For subjective measures, questionnaires were used. As detailed below, the questionnaires were applied using a pre-test, post-test, or pre-test and post-test methodology, depending on the questionnaire. Their purpose was to evaluate the effect of the environment, virtual and real, on one or more dependent variables. As an objective measure, participants’ HRV was used. This provides a way to measure participants’ stress continuously during the duration of the environment.

3.1 Sample

The initial sample of this study consisted of 12 participants aged between 18 and 47 years old (M = 32.08, SD = 9.31). All participants were firefighters under training. This was necessary because the selected training exercise is part of the firefighter training programme and is not available to the public. Of the twelve firefighters, nine were males, and three were females. A total of nine participants reported having normal vision, while three reported having corrected-to-normal vision. All participants reported normal hearing. Regarding VR experience, eight reported having some type of experience with VR, while four reported never having had any experience with VR. In the HRV analysis, the sample was reduced to eight participants because four participants could not attend the scheduled date for the exercise in the RE. Of these eight, seven were males, and one was female. Their ages ranged between 18 and 48 (M = 32.25, SD = 10.85). Only one had normal-corrected vision, and all had normal hearing. The sample was reduced to eight in the HRV analysis because four participants could not attend the scheduled date for the exercise in the RE. The impossibility of all attending on the same date reinforces the need and advantage of the VE in allowing participants to carry out the exercise when they want and how many times they want.

3.2 Materials

A total of four setups were used during this study: Baseline Environment (BE), Habituation Environment (HE), Virtual Environment (VE) and Real Environment (RE). The purpose of each environment and the materials used are presented in Table 1.

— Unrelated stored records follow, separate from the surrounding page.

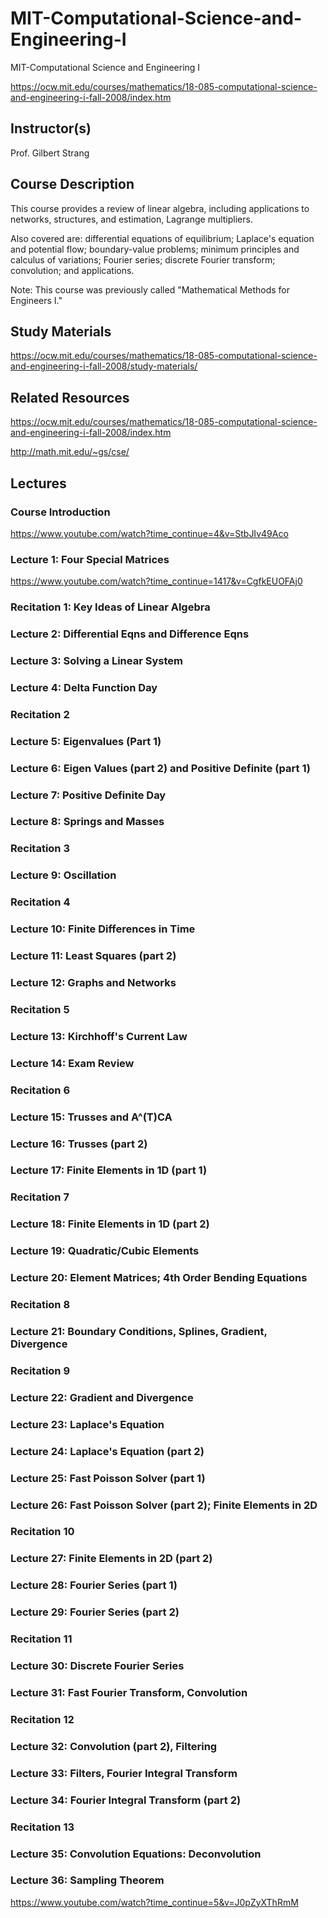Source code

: # MIT-Computational-Science-and-Engineering-I
MIT-Computational Science and Engineering I

https://ocw.mit.edu/courses/mathematics/18-085-computational-science-and-engineering-i-fall-2008/index.htm

## Instructor(s)
Prof. Gilbert Strang


## Course Description
This course provides a review of linear algebra, including applications to networks, structures, and estimation, Lagrange multipliers. 

Also covered are: differential equations of equilibrium; Laplace's equation and potential flow; boundary-value problems; minimum principles and calculus of variations; Fourier series; discrete Fourier transform; convolution; and applications.

Note: This course was previously called "Mathematical Methods for Engineers I."


## Study Materials

https://ocw.mit.edu/courses/mathematics/18-085-computational-science-and-engineering-i-fall-2008/study-materials/


## Related Resources
https://ocw.mit.edu/courses/mathematics/18-085-computational-science-and-engineering-i-fall-2008/index.htm



http://math.mit.edu/~gs/cse/




## Lectures

### Course Introduction

https://www.youtube.com/watch?time_continue=4&v=StbJIv49Aco

### Lecture 1: Four Special Matrices


https://www.youtube.com/watch?time_continue=1417&v=CgfkEUOFAj0

### Recitation 1: Key Ideas of Linear Algebra


### Lecture 2: Differential Eqns and Difference Eqns

### Lecture 3: Solving a Linear System

### Lecture 4: Delta Function Day

### Recitation 2

### Lecture 5: Eigenvalues (Part 1)

### Lecture 6: Eigen Values (part 2) and Positive Definite (part 1)

### Lecture 7: Positive Definite Day


### Lecture 8: Springs and Masses

### Recitation 3

### Lecture 9: Oscillation

### Recitation 4

### Lecture 10: Finite Differences in Time

### Lecture 11: Least Squares (part 2)

### Lecture 12: Graphs and Networks

### Recitation 5

### Lecture 13: Kirchhoff's Current Law

### Lecture 14: Exam Review

### Recitation 6

### Lecture 15: Trusses and A^(T)CA

### Lecture 16: Trusses (part 2)

### Lecture 17: Finite Elements in 1D (part 1)

### Recitation 7

### Lecture 18: Finite Elements in 1D (part 2)

### Lecture 19: Quadratic/Cubic Elements

### Lecture 20: Element Matrices; 4th Order Bending Equations

### Recitation 8

### Lecture 21: Boundary Conditions, Splines, Gradient, Divergence

### Recitation 9

### Lecture 22: Gradient and Divergence

### Lecture 23: Laplace's Equation



### Lecture 24: Laplace's Equation (part 2)

### Lecture 25: Fast Poisson Solver (part 1)

### Lecture 26: Fast Poisson Solver (part 2); Finite Elements in 2D

### Recitation 10

### Lecture 27: Finite Elements in 2D (part 2)

### Lecture 28: Fourier Series (part 1)

### Lecture 29: Fourier Series (part 2)

### Recitation 11

### Lecture 30: Discrete Fourier Series

### Lecture 31: Fast Fourier Transform, Convolution

### Recitation 12

### Lecture 32: Convolution (part 2), Filtering

### Lecture 33: Filters, Fourier Integral Transform

### Lecture 34: Fourier Integral Transform (part 2)

### Recitation 13

### Lecture 35: Convolution Equations: Deconvolution

### Lecture 36: Sampling Theorem

https://www.youtube.com/watch?time_continue=5&v=J0pZyXThRmM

Table 1 Purpose of each setup and materials used

A common material in all environments was the VitalJacket (Cunha et al. 2010). A wearable biomonitoring platform that can capture medical-grade ECG exams in real-time (Fig. 1). To extract HRV data, an ECG analysis software from Bio-Devices S.A. was used (Biodevices 2019). This software was used to detect the “R” points of the ECG waveform and to extract the RR interval (time between two consecutive “R” peaks in the ECG). The RR intervals were verified if they were physiologically correct, as proposed by (Clifford et al. 2006). The RR intervals that had physiological acceptance were normal-to-normal (NN) intervals. To follow the guidelines from the European Society of Cardiology task forcend the North American Society of Pacing and Electrophysiology (Camm et al. 1996), different HRV time and spectral domain parameters were used in this study.

Fig. 1
figure 1

VitalJacket and electrodes used in the experiment

The complete firefighter uniform used in the RE consists of boots, pants with braces, an undershirt, a coat, a full facepiece, a helmet, and a Self-Contained Breathing Apparatus (SCBA). With the adapted uniform, care was taken to use as much equipment as possible in the HE and VE. However, some elements were not used, namely: boots, full facepiece, helmet, and gloves. The boots were not used for logistical reasons. During the virtual tests, the trainees did not have the uniforms assigned. In addition, the full facepiece and helmet were not used because it was not possible to use them simultaneously with the HMD. To replace the full facepiece, an MSA Advantage 410 half mask was used, which allowed the participant to breathe compressed air from the SCBA cylinder and, at the same time, free the upper part of the face so that the HMD could be placed—see Fig. 2 for a visual comparison of the two masks. Regarding the firefighter gloves, these were replaced with regular gloves to allow participants to have greater sensitivity in the use of the hand controllers.

Fig. 2
figure 2

Full face mask used in the RE (left) and half mask used in the VE (right)

The hand controllers used were HTC, and the HMD was HTC Vive Pro with the Vive Wireless Adapter, which allowed the participant to see and hear the environment while untethered.

The thermoelectric device consists of a 12 V Peltier cell that was placed under the right-hand glove. This device was used to simulate the thermal sensation on the back of the hand, a crucial component of the training exercise. This device was controlled by a custom Arduino-based system developed by Monteiro et al. (2020). For participants’ safety, the maximum temperature applied to the hand was 50°C.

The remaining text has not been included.